> _WHAT YOU NEED TO DO_:
Scan the records and identify every line in which the string "Configuration" occurs, then return those lines.

> _ENTRIES SHOWN_:
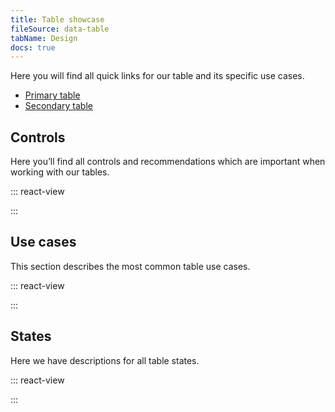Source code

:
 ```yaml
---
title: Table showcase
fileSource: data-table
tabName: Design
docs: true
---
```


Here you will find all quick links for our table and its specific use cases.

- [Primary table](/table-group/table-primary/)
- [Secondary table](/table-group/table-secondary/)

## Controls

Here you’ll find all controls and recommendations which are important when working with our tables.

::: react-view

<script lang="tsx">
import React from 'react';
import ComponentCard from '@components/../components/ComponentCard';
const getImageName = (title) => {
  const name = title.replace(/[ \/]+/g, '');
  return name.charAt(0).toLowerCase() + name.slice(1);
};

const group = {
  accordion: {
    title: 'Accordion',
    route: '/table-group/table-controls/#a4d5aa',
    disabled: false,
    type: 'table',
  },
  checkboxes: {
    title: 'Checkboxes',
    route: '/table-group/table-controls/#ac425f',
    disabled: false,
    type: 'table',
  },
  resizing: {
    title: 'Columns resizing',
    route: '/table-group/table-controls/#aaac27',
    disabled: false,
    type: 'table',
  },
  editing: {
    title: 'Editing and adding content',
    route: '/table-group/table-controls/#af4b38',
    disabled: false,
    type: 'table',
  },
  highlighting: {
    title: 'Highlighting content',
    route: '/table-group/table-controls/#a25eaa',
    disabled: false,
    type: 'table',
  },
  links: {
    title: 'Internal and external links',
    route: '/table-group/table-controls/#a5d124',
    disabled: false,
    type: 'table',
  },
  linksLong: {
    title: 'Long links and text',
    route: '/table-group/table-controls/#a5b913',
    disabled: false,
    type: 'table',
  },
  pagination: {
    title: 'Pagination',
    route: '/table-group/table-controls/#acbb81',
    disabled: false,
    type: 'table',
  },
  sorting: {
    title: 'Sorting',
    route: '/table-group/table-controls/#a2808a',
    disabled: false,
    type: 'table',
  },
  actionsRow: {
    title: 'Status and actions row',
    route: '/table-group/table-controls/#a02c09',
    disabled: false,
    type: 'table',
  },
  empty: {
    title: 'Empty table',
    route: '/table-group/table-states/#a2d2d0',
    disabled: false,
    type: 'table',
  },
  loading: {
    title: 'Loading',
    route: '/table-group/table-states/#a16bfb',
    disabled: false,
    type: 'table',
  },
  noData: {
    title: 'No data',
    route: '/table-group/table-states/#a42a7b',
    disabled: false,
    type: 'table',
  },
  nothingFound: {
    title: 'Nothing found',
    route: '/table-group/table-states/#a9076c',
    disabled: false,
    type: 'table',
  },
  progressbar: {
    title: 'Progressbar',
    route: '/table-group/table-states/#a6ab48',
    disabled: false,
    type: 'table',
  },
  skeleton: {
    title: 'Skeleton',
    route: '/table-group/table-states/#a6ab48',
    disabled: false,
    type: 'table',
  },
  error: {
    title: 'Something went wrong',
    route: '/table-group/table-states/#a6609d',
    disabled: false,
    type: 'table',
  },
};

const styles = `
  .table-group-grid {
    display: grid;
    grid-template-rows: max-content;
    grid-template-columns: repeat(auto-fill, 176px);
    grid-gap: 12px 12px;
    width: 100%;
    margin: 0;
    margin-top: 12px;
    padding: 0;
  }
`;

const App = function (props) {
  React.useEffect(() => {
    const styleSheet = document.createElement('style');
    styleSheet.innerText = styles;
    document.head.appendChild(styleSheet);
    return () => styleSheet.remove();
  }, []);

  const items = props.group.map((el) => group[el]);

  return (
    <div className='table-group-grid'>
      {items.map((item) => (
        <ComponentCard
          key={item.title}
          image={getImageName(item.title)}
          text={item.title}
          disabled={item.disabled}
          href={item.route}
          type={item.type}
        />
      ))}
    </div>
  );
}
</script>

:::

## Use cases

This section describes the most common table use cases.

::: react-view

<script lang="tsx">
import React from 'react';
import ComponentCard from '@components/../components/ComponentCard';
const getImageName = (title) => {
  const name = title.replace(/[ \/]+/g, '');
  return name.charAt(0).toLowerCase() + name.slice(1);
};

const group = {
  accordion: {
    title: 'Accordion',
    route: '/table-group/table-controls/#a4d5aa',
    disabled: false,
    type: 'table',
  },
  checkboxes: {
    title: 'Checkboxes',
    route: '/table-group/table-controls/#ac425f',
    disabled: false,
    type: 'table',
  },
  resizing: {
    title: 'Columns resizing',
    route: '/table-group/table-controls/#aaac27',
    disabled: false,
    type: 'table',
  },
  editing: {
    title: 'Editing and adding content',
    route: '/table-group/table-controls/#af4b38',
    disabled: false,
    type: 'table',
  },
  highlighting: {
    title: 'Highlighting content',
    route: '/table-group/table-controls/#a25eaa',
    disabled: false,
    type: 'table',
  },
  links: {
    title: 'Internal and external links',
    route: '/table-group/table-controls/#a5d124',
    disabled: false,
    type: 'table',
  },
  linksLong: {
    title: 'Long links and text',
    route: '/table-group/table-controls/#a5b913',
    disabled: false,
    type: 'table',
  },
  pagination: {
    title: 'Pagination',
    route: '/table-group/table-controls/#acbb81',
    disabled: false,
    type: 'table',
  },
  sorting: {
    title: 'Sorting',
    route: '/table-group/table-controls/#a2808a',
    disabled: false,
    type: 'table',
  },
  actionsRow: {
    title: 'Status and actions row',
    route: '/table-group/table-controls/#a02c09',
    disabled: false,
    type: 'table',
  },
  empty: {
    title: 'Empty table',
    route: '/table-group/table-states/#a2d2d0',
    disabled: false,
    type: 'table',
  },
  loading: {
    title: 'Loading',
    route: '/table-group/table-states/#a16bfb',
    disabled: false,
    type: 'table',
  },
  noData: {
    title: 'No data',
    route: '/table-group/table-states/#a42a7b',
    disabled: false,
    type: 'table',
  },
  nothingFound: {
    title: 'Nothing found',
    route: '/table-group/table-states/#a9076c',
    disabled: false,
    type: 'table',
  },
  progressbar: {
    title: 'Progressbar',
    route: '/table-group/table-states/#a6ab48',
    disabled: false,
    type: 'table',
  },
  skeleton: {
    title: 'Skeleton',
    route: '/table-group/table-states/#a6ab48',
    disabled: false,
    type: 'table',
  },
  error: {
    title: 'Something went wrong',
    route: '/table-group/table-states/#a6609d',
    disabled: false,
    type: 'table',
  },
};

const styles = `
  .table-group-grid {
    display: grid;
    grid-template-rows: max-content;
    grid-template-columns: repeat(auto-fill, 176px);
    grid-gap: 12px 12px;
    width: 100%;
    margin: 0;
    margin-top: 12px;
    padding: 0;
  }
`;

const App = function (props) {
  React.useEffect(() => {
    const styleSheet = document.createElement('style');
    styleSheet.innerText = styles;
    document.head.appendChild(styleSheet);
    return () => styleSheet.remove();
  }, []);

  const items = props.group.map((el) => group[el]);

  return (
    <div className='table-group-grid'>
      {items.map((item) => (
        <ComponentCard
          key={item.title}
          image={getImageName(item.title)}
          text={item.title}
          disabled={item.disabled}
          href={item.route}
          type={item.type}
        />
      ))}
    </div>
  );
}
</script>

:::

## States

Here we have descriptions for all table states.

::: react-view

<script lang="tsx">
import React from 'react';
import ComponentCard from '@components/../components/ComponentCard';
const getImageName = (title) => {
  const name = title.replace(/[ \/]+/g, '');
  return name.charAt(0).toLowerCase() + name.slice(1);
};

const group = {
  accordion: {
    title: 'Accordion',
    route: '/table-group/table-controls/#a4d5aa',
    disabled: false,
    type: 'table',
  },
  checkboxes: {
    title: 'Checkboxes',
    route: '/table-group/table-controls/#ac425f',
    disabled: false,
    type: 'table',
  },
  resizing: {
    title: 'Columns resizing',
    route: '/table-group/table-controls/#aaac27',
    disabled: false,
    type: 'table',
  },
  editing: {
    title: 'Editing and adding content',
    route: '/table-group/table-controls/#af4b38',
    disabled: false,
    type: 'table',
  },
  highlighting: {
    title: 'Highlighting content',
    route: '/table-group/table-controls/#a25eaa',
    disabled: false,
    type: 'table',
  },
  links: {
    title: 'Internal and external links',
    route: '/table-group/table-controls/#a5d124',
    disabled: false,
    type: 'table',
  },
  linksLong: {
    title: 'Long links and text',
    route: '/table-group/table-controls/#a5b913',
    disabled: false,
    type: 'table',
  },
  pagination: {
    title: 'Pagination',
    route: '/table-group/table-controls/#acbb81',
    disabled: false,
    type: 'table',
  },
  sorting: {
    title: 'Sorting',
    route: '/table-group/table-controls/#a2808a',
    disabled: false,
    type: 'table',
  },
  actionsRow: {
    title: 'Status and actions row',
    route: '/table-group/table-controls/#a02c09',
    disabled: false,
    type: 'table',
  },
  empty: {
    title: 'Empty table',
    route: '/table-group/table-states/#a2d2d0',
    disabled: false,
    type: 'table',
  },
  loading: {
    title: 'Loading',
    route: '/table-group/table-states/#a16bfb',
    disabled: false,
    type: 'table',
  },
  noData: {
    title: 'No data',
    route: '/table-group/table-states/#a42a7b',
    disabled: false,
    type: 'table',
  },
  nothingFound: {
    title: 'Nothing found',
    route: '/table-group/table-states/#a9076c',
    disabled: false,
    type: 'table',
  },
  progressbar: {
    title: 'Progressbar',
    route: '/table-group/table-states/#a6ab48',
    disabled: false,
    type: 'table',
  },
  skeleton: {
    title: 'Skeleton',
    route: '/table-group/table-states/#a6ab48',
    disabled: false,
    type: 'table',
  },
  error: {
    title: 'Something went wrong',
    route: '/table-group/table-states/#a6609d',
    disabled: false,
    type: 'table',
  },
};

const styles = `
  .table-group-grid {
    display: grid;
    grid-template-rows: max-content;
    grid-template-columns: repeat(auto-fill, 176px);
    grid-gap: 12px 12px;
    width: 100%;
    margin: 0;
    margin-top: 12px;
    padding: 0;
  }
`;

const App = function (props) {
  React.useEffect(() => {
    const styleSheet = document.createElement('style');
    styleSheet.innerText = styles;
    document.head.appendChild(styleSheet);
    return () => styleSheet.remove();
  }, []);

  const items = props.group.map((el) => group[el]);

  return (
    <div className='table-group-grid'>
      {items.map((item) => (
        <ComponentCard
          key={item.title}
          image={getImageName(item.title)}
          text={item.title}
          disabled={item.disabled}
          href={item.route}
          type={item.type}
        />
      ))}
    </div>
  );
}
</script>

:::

--

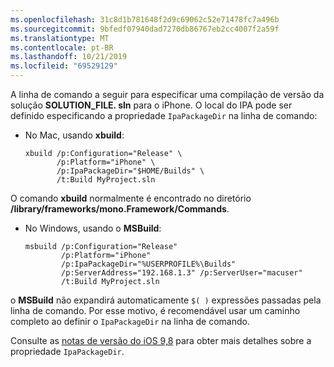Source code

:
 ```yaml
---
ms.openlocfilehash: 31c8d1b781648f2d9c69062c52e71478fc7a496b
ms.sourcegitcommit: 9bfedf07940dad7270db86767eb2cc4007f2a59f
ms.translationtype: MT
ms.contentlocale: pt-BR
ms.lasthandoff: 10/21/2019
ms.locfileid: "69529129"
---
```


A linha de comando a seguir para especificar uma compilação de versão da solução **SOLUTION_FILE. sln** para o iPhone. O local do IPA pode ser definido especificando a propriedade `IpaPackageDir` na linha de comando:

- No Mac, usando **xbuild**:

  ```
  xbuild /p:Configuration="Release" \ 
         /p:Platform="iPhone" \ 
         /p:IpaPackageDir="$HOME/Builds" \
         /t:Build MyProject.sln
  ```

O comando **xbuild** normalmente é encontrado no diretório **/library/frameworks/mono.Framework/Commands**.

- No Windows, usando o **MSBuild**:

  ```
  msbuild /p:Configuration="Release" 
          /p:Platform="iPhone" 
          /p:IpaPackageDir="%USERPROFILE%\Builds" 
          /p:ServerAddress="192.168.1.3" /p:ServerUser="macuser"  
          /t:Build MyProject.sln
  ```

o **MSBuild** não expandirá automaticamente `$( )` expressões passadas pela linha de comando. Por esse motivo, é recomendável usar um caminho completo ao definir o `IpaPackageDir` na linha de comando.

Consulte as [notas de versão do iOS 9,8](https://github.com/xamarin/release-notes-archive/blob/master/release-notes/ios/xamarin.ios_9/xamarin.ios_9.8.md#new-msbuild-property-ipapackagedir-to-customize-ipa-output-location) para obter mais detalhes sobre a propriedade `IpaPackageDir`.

> _RESPONSE TO THIS EXERCISE_:
  xbuild /p:Configuration="Release" \ 
  msbuild /p:Configuration="Release" 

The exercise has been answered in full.